COLUMN

ファビオ・ビオンディ&エウローパ・ガランテ――古楽の最前線が挑む幻のオペラ、ヘンデル「シッラ」

©Ryoko Fujihara

古楽界でもっともヴィヴィッドなアーティストが放つ、ヘンデルの知られざる傑作! ~ファビオ・ビオンディ&エウローパ・ガランテ「シッラ」

 1991年にヴィヴァルディ《四季》の目の覚めるような録音で、全世界に旋風を巻き起こしてからおよそ30年。イタリア、パレルモ生まれのヴァイオリニスト、

 ファビオ・ビオンディと、彼が結成した古楽オーケストラ、エウローパ・ガランテは、古楽界でもっともヴィヴィッドで目が離せないグループのひとつでありつづけている。レパートリーは母国イタリアのバロックにとどまらず、バッハ、ヘンデルから知られざる古楽レパートリー、古典派、初期ロマン派まで幅広く、知られざるレパートリーの発掘にも熱心だ。今生まれたばかりのようにフレッシュでいながらまろやかな音色、色彩感に富んだ音のパレットは、聴きなれた音楽に鮮やかな生命力を吹き込む。

 来日も多いが、近年の日本での話題は何と言っても神奈川県立音楽堂で上演されるバロック・オペラだ。2006年にヴィヴァルディ「バヤゼット」でセンセーションを巻き起こし、2015年には同じくヴィヴァルディの「メッセニアの神託」で聴衆を虜にした。いずれも日本初演である。復活の兆しがあるとはいえ、まだまだ上演の機会が少ないヴィヴァルディのオペラの、それも最先端、最上級の演奏を日本で体験できた意義はかぎりなく大きい。

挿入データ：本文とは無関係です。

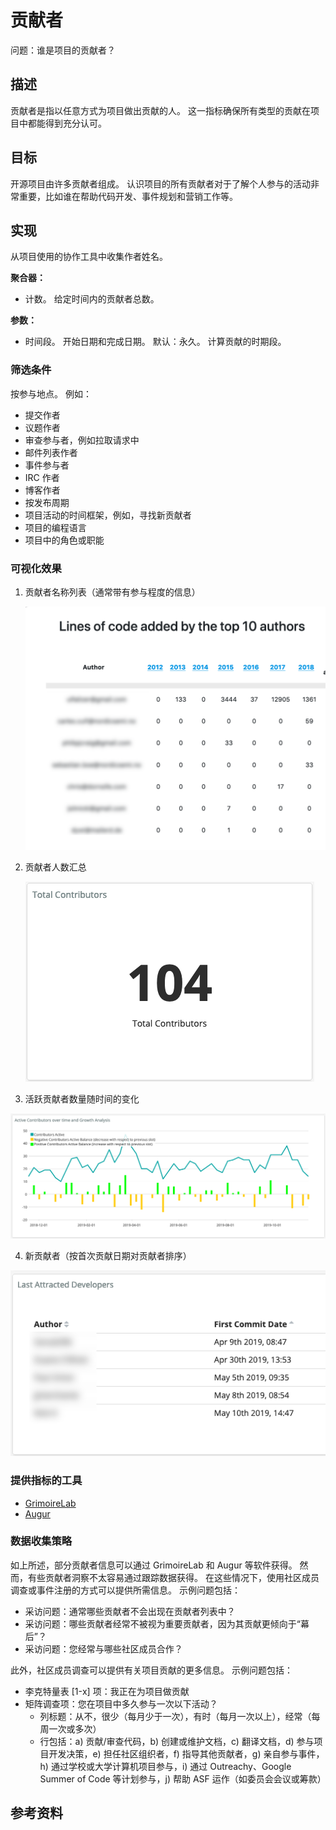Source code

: # 贡献者

问题：谁是项目的贡献者？

## 描述

贡献者是指以任意方式为项目做出贡献的人。 这一指标确保所有类型的贡献在项目中都能得到充分认可。

## 目标

开源项目由许多贡献者组成。 认识项目的所有贡献者对于了解个人参与的活动非常重要，比如谁在帮助代码开发、事件规划和营销工作等。

## 实现

从项目使用的协作工具中收集作者姓名。

**聚合器：**
* 计数。 给定时间内的贡献者总数。

**参数：**
* 时间段。 开始日期和完成日期。 默认：永久。 计算贡献的时期段。

### 筛选条件

按参与地点。 例如：
* 提交作者
* 议题作者
* 审查参与者，例如拉取请求中
* 邮件列表作者
* 事件参与者
* IRC 作者
* 博客作者
* 按发布周期
* 项目活动的时间框架，例如，寻找新贡献者
* 项目的编程语言
* 项目中的角色或职能

### 可视化效果

1. 贡献者名称列表（通常带有参与程度的信息）
   
   ![贡献者名称和信息](images/contributors_top-contributor-info.png)

2. 贡献者人数汇总
 
   ![贡献者人数汇总](images/contributors_summary-contributor-number.png)

3. 活跃贡献者数量随时间的变化 
   
  ![贡献者成长](images/contributors_growth.png)

4. 新贡献者（按首次贡献日期对贡献者排序）

  ![新贡献者](images/contributors_first-commit-date.png)

### 提供指标的工具

* [GrimoireLab](https://chaoss.github.io/grimoirelab/)
* [Augur](http://augur.osshealth.io/api_docs/#api-Evolution-Contributors_Repo_)

### 数据收集策略

如上所述，部分贡献者信息可以通过 GrimoireLab 和 Augur 等软件获得。 然而，有些贡献者洞察不太容易通过跟踪数据获得。 在这些情况下，使用社区成员调查或事件注册的方式可以提供所需信息。 示例问题包括：

* 采访问题：通常哪些贡献者不会出现在贡献者列表中？
* 采访问题：哪些贡献者经常不被视为重要贡献者，因为其贡献更倾向于“幕后”？
* 采访问题：您经常与哪些社区成员合作？

此外，社区成员调查可以提供有关项目贡献的更多信息。 示例问题包括：

* 李克特量表 [1-x] 项：我正在为项目做贡献
* 矩阵调查项：您在项目中多久参与一次以下活动？
  * 列标题：从不，很少（每月少于一次），有时（每月一次以上），经常（每周一次或多次）
  * 行包括：a) 贡献/审查代码，b) 创建或维护文档，c) 翻译文档，d) 参与项目开发决策，e) 担任社区组织者，f) 指导其他贡献者，g) 亲自参与事件，h) 通过学校或大学计算机项目参与，i) 通过 Outreachy、Google Summer of Code 等计划参与，j) 帮助 ASF 运作（如委员会会议或筹款）

## 参考资料
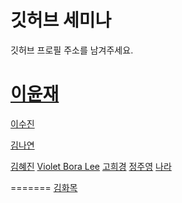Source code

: # 깃허브 세미나 

깃허브 프로필 주소를 남겨주세요.



[이윤재](https://github.com/leeyunjea) 
=======
[이수진](https://github.com/sujinleeme) 



[김나연](https://github.com/nana-nykim)

[김혜진](https://github.com/hyejinkim1005)
[Violet Bora Lee](https://github.com/Violet-Bora-Lee)
[고희경](https://github.com/heekyong/)
[정주영](https://github.com/jungjuyoung)
[나라](https://github.com/narahan/)


=======
[김화목](https://github.com/hwamok)


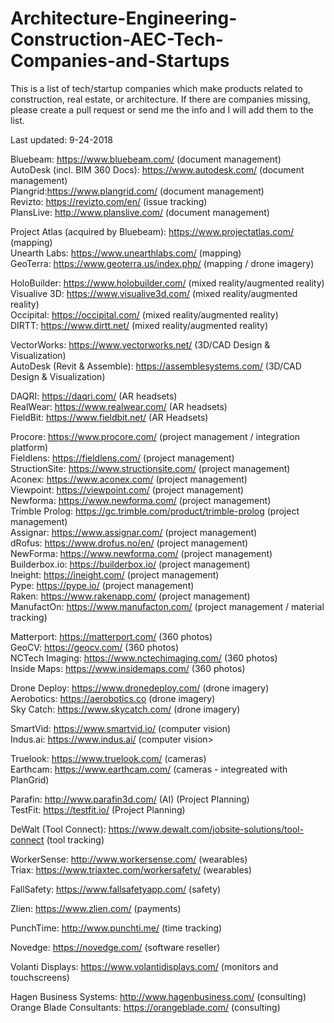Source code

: # Architecture-Engineering-Construction-AEC-Tech-Companies-and-Startups

This is a list of tech/startup companies which make products related to construction, real estate, or architecture. If there are companies missing, please create a pull request or send me the info and I will add them to the list.

Last updated: 9-24-2018

Bluebeam: https://www.bluebeam.com/ (document management)<br/>
AutoDesk (incl. BIM 360 Docs): https://www.autodesk.com/ (document management)<br/>
Plangrid:https://www.plangrid.com/ (document management)<br/>
Revizto: https://revizto.com/en/ (issue tracking)<br/>
PlansLive: http://www.planslive.com/ (document management)<br/>

Project Atlas (acquired by Bluebeam): https://www.projectatlas.com/ (mapping)<br/>
Unearth Labs: https://www.unearthlabs.com/ (mapping)<br/>
GeoTerra: https://www.geoterra.us/index.php/ (mapping / drone imagery)</br>

HoloBuilder: https://www.holobuilder.com/ (mixed reality/augmented reality)<br/>
Visualive 3D: https://www.visualive3d.com/ (mixed reality/augmented reality)<br/>
Occipital: https://occipital.com/ (mixed reality/augmented reality)<br/>
DIRTT: https://www.dirtt.net/ (mixed reality/augmented reality)<br/>

VectorWorks: https://www.vectorworks.net/ (3D/CAD Design & Visualization)<br/>
AutoDesk (Revit & Assemble): https://assemblesystems.com/ (3D/CAD Design & Visualization)<br/>

DAQRI: https://daqri.com/ (AR headsets)<br/>
RealWear: https://www.realwear.com/ (AR headsets)<br/>
FieldBit: https://www.fieldbit.net/ (AR Headsets)<br/>

Procore: https://www.procore.com/ (project management / integration platform)<br/>
Fieldlens: https://fieldlens.com/ (project management)<br/>
StructionSite: https://www.structionsite.com/ (project management)<br/>
Aconex: https://www.aconex.com/ (project management)<br/>
Viewpoint: https://viewpoint.com/ (project management)<br/>
Newforma: https://www.newforma.com/ (project management)<br/>
Trimble Prolog: https://gc.trimble.com/product/trimble-prolog (project management)<br/>
Assignar: https://www.assignar.com/ (project management)<br/>
dRofus: https://www.drofus.no/en/ (project management)<br/>
NewForma: https://www.newforma.com/ (project management)<br/>
Builderbox.io: https://builderbox.io/ (project management)<br/>
Ineight: https://ineight.com/ (project management)<br/>
Pype: https://pype.io/ (project management)<br/>
Raken: https://www.rakenapp.com/ (project management)<br/>
ManufactOn: https://www.manufacton.com/ (project management / material tracking)<br/>

Matterport: https://matterport.com/ (360 photos)<br/>
GeoCV: https://geocv.com/ (360 photos)<br/>
NCTech Imaging: https://www.nctechimaging.com/ (360 photos)<br/>
Inside Maps: https://www.insidemaps.com/ (360 photos)<br/>

Drone Deploy: https://www.dronedeploy.com/ (drone imagery)<br/>
Aerobotics: https://aerobotics.co (drone imagery)<br/>
Sky Catch: https://www.skycatch.com/ (drone imagery)<br/>

SmartVid: https://www.smartvid.io/ (computer vision)<br/>
Indus.ai: https://www.indus.ai/ (computer vision><br/>

Truelook: https://www.truelook.com/ (cameras)<br/>
Earthcam: https://www.earthcam.com/ (cameras - integreated with PlanGrid)<br/>

Parafin: http://www.parafin3d.com/ (AI) (Project Planning)<br/>
TestFit: https://testfit.io/ (Project Planning)<br/>

DeWalt (Tool Connect): https://www.dewalt.com/jobsite-solutions/tool-connect (tool tracking)<br/>

WorkerSense: http://www.workersense.com/ (wearables)<br/>
Triax: https://www.triaxtec.com/workersafety/ (wearables)<br/>

FallSafety: https://www.fallsafetyapp.com/ (safety)<br/>

Zlien: https://www.zlien.com/ (payments)<br/>

PunchTime: http://www.punchti.me/ (time tracking)<br/>

Novedge: https://novedge.com/ (software reseller)<br/>

Volanti Displays: https://www.volantidisplays.com/ (monitors and touchscreens)<br/>

Hagen Business Systems: http://www.hagenbusiness.com/ (consulting)<br/>
Orange Blade Consultants: https://orangeblade.com/ (consulting)<br/>
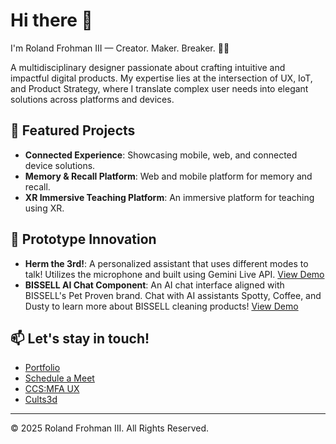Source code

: # Hi there 👋

I'm Roland Frohman III — Creator. Maker. Breaker. 🕺🏾

A multidisciplinary designer passionate about crafting intuitive and impactful digital products. My expertise lies at the intersection of UX, IoT, and Product Strategy, where I translate complex user needs into elegant solutions across platforms and devices.

## 🌟 Featured Projects

- **Connected Experience**: Showcasing mobile, web, and connected device solutions.
- **Memory & Recall Platform**: Web and mobile platform for memory and recall.
- **XR Immersive Teaching Platform**: An immersive platform for teaching using XR.

## 🧪 Prototype Innovation

- **Herm the 3rd!**: A personalized assistant that uses different modes to talk! Utilizes the microphone and built using Gemini Live API. [View Demo](https://rhfrohman3.com)
- **BISSELL AI Chat Component**: An AI chat interface aligned with BISSELL's Pet Proven brand. Chat with AI assistants Spotty, Coffee, and Dusty to learn more about BISSELL cleaning products! [View Demo](https://rhfrohman3.com)

## 📫 Let's stay in touch!
- [Portfolio](https://rhfrohman3.com)
- [Schedule a Meet](https://rhfrohman3.com)
- [CCS:MFA UX](https://rhfrohman3.com)
- [Cults3d](https://cults3d.com/en/users/rhfrohman3)

---
© 2025 Roland Frohman III. All Rights Reserved.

 彼らと神奈川県立音楽堂がタッグを組むバロック・オペラの第三弾が、来年2~3月に上演されるヘンデルの「シッラ」(日本初演)である。ローマ帝国時代の有名な暴君シッラ(スッラ)の暴虐と改心を描く〈暴君もの〉だ。近年急速に大劇場のレパートリーに加わりつつあるヘンデルのオペラだが、ビオンディはあえてスタンダード・レパートリーにはない作品を取り上げた。

 「シッラ」は、ヘンデルがロンドンに来て精力的にオペラを発表していた充実した時期の作品だが、初演場所も確定できない〈幻のオペラ〉とされる作品だ。上演時間も2時間と短いが、音楽は充実しており、劇的なものからリリカルなものまで個性豊かなアリアが次から次へと現れる。数は少ないながら、陰影に富んだ二重唱も美しい。「ヘンデル初期の美しい音楽の集大成」(ビオンディ。以下同)と言われるのもうなずける。オペラの大家ヘンデルのエッセンスがぎゅっと詰まった、お得なオペラなのである。また多くのアリアで、ヴァイオリンからオーボエ、トラヴェルソ、トランペットまで各楽器のソロが用意されていて、エウローパ・ガランテの名手たちの妙技が体験できるのも嬉しい。何しろ序曲から、ビオンディのヴァイオリン・ソロが聴けるのだから。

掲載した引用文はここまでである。